These are the key concepts you need to understand to accurately answer the question.

Understanding Normal Distribution
The normal distribution is a foundational concept in statistics that describes how data points cluster around a mean. Imagine a bell curve, where most values land near the center or peak, known as the mean. In a normal distribution, data shows a symmetric distribution, with no skew. This allows us to calculate probabilities using the properties of the normal curve, which is characterized by its mean and standard deviation.
  • The curve is symmetrical around the mean.
  • About 68% of values lie within one standard deviation of the mean.
  • Approximately 95% within two standard deviations.
  • Almost 99.7% within three standard deviations.
The concept applies to many natural phenomena, making it useful to predict outcomes in various fields like finance, science, and engineering.

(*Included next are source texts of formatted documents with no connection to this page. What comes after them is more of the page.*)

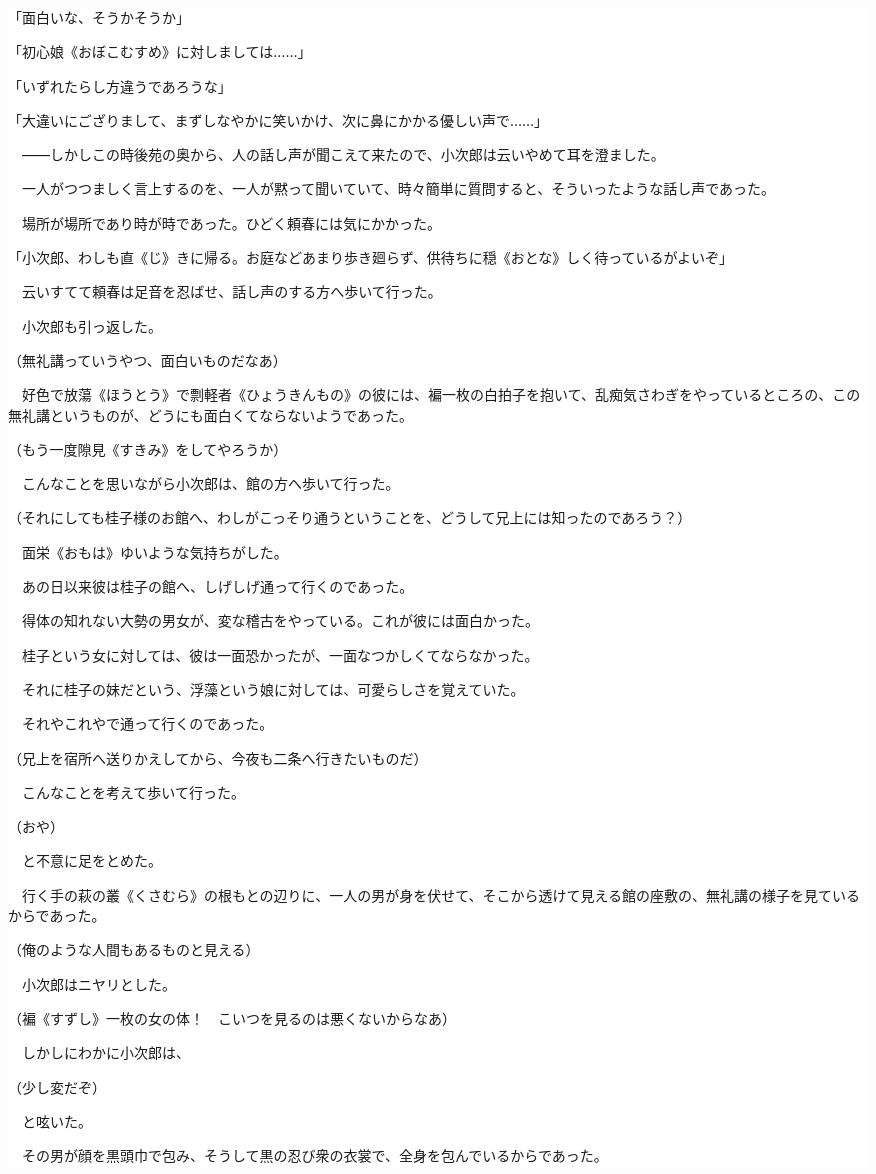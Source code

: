 「面白いな、そうかそうか」

「初心娘《おぼこむすめ》に対しましては……」

「いずれたらし方違うであろうな」

「大違いにござりまして、まずしなやかに笑いかけ、次に鼻にかかる優しい声で……」

　――しかしこの時後苑の奥から、人の話し声が聞こえて来たので、小次郎は云いやめて耳を澄ました。

　一人がつつましく言上するのを、一人が黙って聞いていて、時々簡単に質問すると、そういったような話し声であった。

　場所が場所であり時が時であった。ひどく頼春には気にかかった。

「小次郎、わしも直《じ》きに帰る。お庭などあまり歩き廻らず、供待ちに穏《おとな》しく待っているがよいぞ」

　云いすてて頼春は足音を忍ばせ、話し声のする方へ歩いて行った。

　小次郎も引っ返した。

（無礼講っていうやつ、面白いものだなあ）

　好色で放蕩《ほうとう》で剽軽者《ひょうきんもの》の彼には、褊一枚の白拍子を抱いて、乱痴気さわぎをやっているところの、この無礼講というものが、どうにも面白くてならないようであった。

（もう一度隙見《すきみ》をしてやろうか）

　こんなことを思いながら小次郎は、館の方へ歩いて行った。

（それにしても桂子様のお館へ、わしがこっそり通うということを、どうして兄上には知ったのであろう？）

　面栄《おもは》ゆいような気持ちがした。

　あの日以来彼は桂子の館へ、しげしげ通って行くのであった。

　得体の知れない大勢の男女が、変な稽古をやっている。これが彼には面白かった。

　桂子という女に対しては、彼は一面恐かったが、一面なつかしくてならなかった。

　それに桂子の妹だという、浮藻という娘に対しては、可愛らしさを覚えていた。

　それやこれやで通って行くのであった。

（兄上を宿所へ送りかえしてから、今夜も二条へ行きたいものだ）

　こんなことを考えて歩いて行った。

（おや）

　と不意に足をとめた。

　行く手の萩の叢《くさむら》の根もとの辺りに、一人の男が身を伏せて、そこから透けて見える館の座敷の、無礼講の様子を見ているからであった。

（俺のような人間もあるものと見える）

　小次郎はニヤリとした。

（褊《すずし》一枚の女の体！　こいつを見るのは悪くないからなあ）

　しかしにわかに小次郎は、

（少し変だぞ）

　と呟いた。

　その男が顔を黒頭巾で包み、そうして黒の忍び衆の衣裳で、全身を包んでいるからであった。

Exploring Random Variables
Random variables (RVs) are the foundation of probability and statistics. They help in modeling and understanding different outcomes of random processes. In the context of our exercise, we had to deal with three random variables: the lengths of two PVC pipes and their overlap. Each of these was described by a probability distribution, which in this case, was normal.

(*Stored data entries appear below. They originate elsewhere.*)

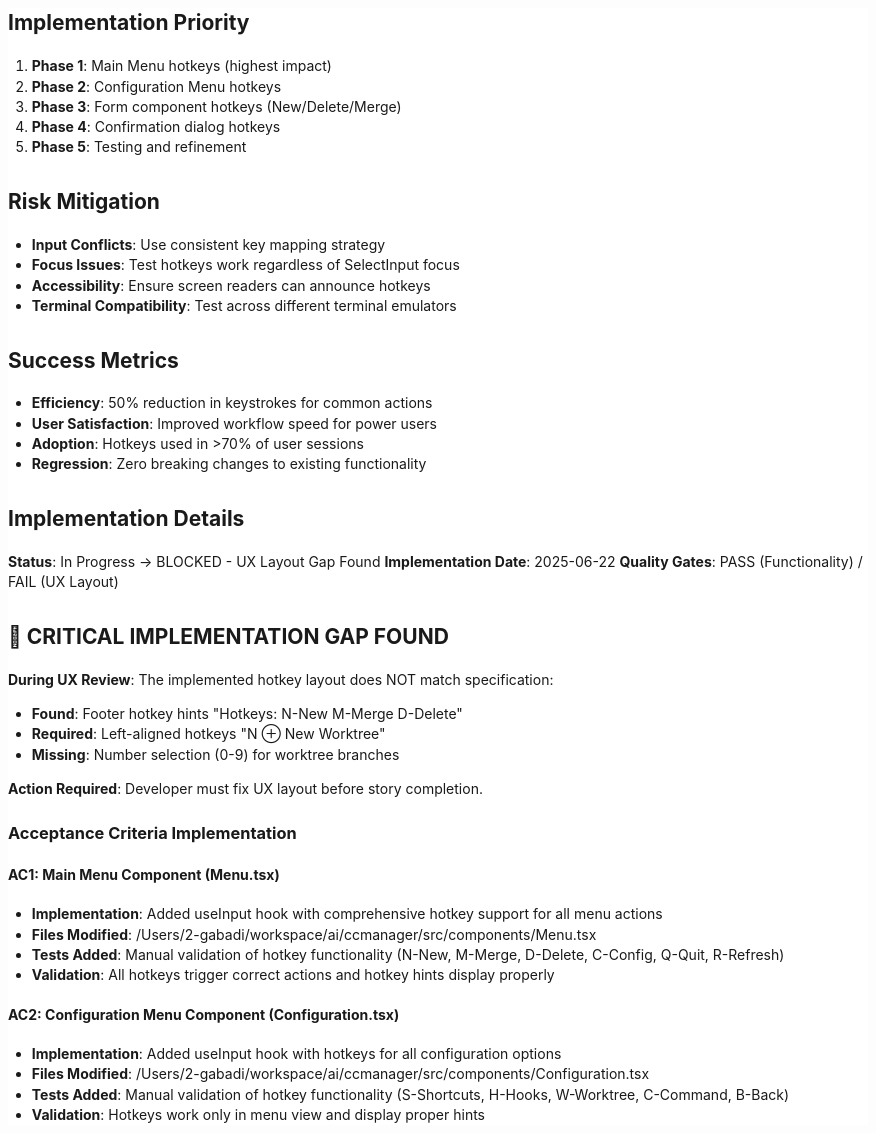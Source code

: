 ## Implementation Priority

1. **Phase 1**: Main Menu hotkeys (highest impact)
2. **Phase 2**: Configuration Menu hotkeys  
3. **Phase 3**: Form component hotkeys (New/Delete/Merge)
4. **Phase 4**: Confirmation dialog hotkeys
5. **Phase 5**: Testing and refinement

## Risk Mitigation

- **Input Conflicts**: Use consistent key mapping strategy
- **Focus Issues**: Test hotkeys work regardless of SelectInput focus
- **Accessibility**: Ensure screen readers can announce hotkeys
- **Terminal Compatibility**: Test across different terminal emulators

## Success Metrics

- **Efficiency**: 50% reduction in keystrokes for common actions
- **User Satisfaction**: Improved workflow speed for power users  
- **Adoption**: Hotkeys used in >70% of user sessions
- **Regression**: Zero breaking changes to existing functionality

## Implementation Details

**Status**: In Progress → BLOCKED - UX Layout Gap Found
**Implementation Date**: 2025-06-22
**Quality Gates**: PASS (Functionality) / FAIL (UX Layout)

## 🚨 CRITICAL IMPLEMENTATION GAP FOUND

**During UX Review**: The implemented hotkey layout does NOT match specification:
- **Found**: Footer hotkey hints "Hotkeys: N-New M-Merge D-Delete"
- **Required**: Left-aligned hotkeys "N ⊕ New Worktree" 
- **Missing**: Number selection (0-9) for worktree branches

**Action Required**: Developer must fix UX layout before story completion.

### Acceptance Criteria Implementation

#### AC1: Main Menu Component (Menu.tsx)

- **Implementation**: Added useInput hook with comprehensive hotkey support for all menu actions
- **Files Modified**: /Users/2-gabadi/workspace/ai/ccmanager/src/components/Menu.tsx
- **Tests Added**: Manual validation of hotkey functionality (N-New, M-Merge, D-Delete, C-Config, Q-Quit, R-Refresh)
- **Validation**: All hotkeys trigger correct actions and hotkey hints display properly

#### AC2: Configuration Menu Component (Configuration.tsx)

- **Implementation**: Added useInput hook with hotkeys for all configuration options
- **Files Modified**: /Users/2-gabadi/workspace/ai/ccmanager/src/components/Configuration.tsx
- **Tests Added**: Manual validation of hotkey functionality (S-Shortcuts, H-Hooks, W-Worktree, C-Command, B-Back)
- **Validation**: Hotkeys work only in menu view and display proper hints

  • A random variable can be discrete (e.g., the roll of a die) or continuous (e.g., the length of a pipe).
  • Every random variable is associated with a set of probabilities.
  • The probability distribution provides a complete characterization of the variable.

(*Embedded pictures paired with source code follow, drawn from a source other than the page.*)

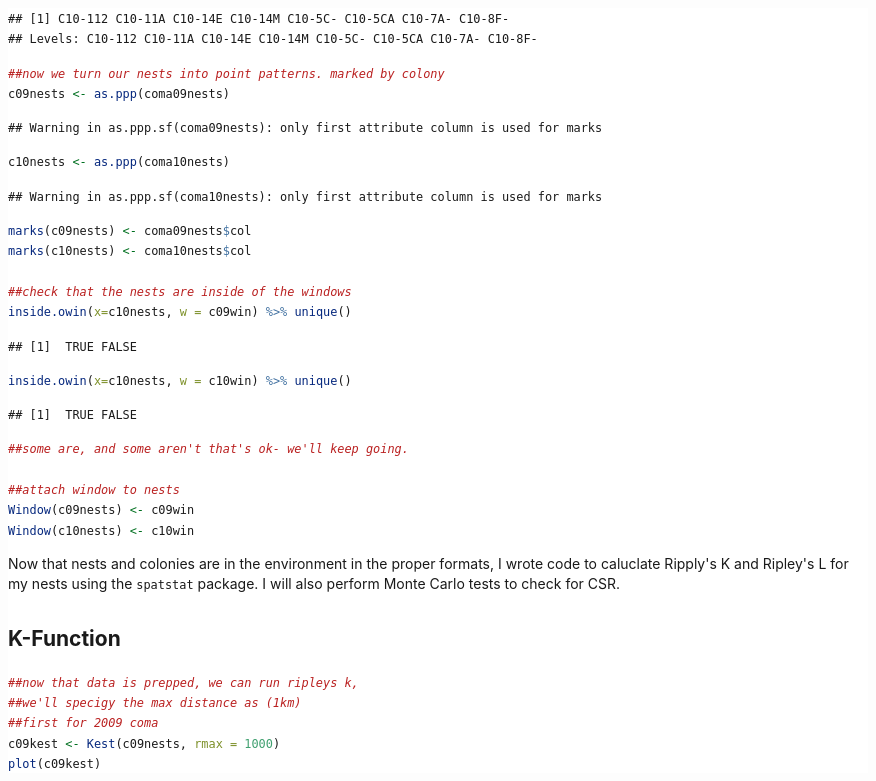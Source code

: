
```
## [1] C10-112 C10-11A C10-14E C10-14M C10-5C- C10-5CA C10-7A- C10-8F-
## Levels: C10-112 C10-11A C10-14E C10-14M C10-5C- C10-5CA C10-7A- C10-8F-
```

```r
##now we turn our nests into point patterns. marked by colony
c09nests <- as.ppp(coma09nests)
```

```
## Warning in as.ppp.sf(coma09nests): only first attribute column is used for marks
```

```r
c10nests <- as.ppp(coma10nests)
```

```
## Warning in as.ppp.sf(coma10nests): only first attribute column is used for marks
```

```r
marks(c09nests) <- coma09nests$col
marks(c10nests) <- coma10nests$col

##check that the nests are inside of the windows 
inside.owin(x=c10nests, w = c09win) %>% unique()
```

```
## [1]  TRUE FALSE
```

```r
inside.owin(x=c10nests, w = c10win) %>% unique()
```

```
## [1]  TRUE FALSE
```

```r
##some are, and some aren't that's ok- we'll keep going. 

##attach window to nests
Window(c09nests) <- c09win
Window(c10nests) <- c10win
```

Now that nests and colonies are in the environment in the proper formats, I wrote code to caluclate Ripply's K and Ripley's L for my nests using the `spatstat` package. I will also perform Monte Carlo tests to check for CSR.

## K-Function

```r
##now that data is prepped, we can run ripleys k, 
##we'll specigy the max distance as (1km)
##first for 2009 coma
c09kest <- Kest(c09nests, rmax = 1000)
plot(c09kest)
```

Understanding random variables allows us to quantify uncertainty and make informed decisions based on probable outcomes.
Calculating Z-Scores
Z-scores are a statistical measurement that quantifies the distance of a data point from the mean of a distribution in terms of standard deviations. It's a way to compare different data points within a normal distribution. In our example, calculating z-scores allowed us to find probabilities using the standard normal distribution table.
  • Z-score formula: \( z = \frac{x - \mu}{\sigma} \)
  • \( x \) is the value we are examining.
  • \( \mu \) is the mean of the distribution.
  • \( \sigma \) is the standard deviation of the distribution.
Calculating z-scores is crucial when determining the probability of a value falling within a certain range in a normal distribution.
The Role of Standard Deviation
Standard deviation is a statistical measure that quantifies the amount of variation or dispersion in a set of values. In a normal distribution, it is a key parameter because it determines the spread of the data around the mean.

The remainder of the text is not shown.